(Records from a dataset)
==========
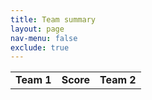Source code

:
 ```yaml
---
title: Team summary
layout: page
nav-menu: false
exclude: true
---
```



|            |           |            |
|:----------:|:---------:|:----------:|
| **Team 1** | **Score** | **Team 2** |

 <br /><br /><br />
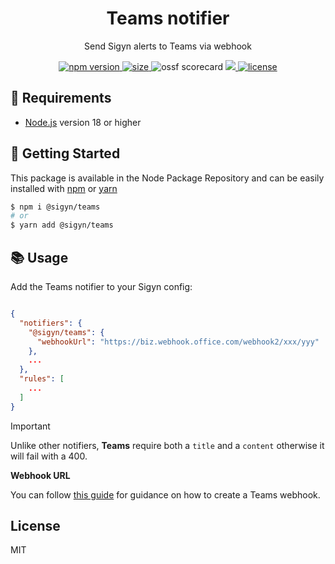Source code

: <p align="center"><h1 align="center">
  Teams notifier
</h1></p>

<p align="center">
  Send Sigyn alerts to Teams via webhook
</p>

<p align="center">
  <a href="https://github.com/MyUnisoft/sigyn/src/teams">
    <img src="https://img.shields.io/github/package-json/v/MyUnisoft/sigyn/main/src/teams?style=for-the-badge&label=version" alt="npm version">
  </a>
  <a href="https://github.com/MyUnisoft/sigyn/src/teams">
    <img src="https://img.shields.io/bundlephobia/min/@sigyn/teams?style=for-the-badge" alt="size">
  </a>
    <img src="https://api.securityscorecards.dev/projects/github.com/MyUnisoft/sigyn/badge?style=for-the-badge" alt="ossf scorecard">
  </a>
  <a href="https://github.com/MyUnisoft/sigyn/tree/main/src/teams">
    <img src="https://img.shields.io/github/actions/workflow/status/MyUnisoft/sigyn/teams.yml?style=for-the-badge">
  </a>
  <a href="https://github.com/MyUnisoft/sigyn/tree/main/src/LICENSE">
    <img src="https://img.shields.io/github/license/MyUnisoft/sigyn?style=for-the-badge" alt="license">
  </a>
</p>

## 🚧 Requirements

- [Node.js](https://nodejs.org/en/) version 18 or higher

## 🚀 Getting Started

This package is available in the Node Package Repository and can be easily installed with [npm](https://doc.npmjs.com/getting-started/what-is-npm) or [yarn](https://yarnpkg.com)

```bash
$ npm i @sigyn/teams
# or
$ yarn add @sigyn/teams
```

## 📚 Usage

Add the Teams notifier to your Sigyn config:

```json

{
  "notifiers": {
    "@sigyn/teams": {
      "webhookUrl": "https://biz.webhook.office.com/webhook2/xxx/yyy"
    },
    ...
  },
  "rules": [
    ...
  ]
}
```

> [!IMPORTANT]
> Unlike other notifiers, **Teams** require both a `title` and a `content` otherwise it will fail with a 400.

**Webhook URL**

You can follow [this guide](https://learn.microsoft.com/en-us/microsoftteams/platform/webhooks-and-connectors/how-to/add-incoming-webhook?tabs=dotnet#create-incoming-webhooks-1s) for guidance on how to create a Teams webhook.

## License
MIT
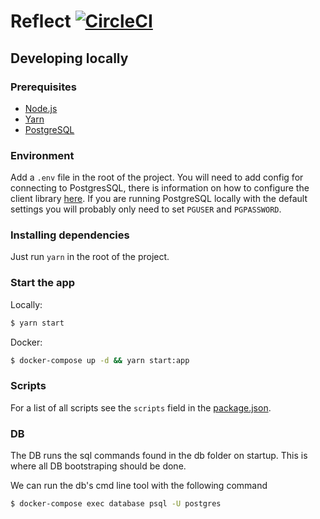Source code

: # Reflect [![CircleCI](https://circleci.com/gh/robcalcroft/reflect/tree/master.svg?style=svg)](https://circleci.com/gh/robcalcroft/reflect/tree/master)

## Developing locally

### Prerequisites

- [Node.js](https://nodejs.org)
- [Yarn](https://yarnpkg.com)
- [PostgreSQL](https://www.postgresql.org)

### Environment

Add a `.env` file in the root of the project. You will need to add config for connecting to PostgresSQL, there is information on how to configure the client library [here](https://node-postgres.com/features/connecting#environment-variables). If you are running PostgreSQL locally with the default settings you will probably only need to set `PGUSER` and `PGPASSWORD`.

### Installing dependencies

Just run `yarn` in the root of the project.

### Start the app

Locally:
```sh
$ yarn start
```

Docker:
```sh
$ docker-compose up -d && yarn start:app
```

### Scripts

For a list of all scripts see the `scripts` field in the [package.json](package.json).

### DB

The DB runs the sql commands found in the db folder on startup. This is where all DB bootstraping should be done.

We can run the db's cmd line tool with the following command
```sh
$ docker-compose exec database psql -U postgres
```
==========
= ABOUT THIS EXERCISE =
Output only the lines from the line that contains "### Scripts" through the end of the entries, both included, exactly as they appear.

= EXERCISE SOLUTION =
### Scripts

For a list of all scripts see the `scripts` field in the [package.json](package.json).

### DB

The DB runs the sql commands found in the db folder on startup. This is where all DB bootstraping should be done.

We can run the db's cmd line tool with the following command
```sh
$ docker-compose exec database psql -U postgres
```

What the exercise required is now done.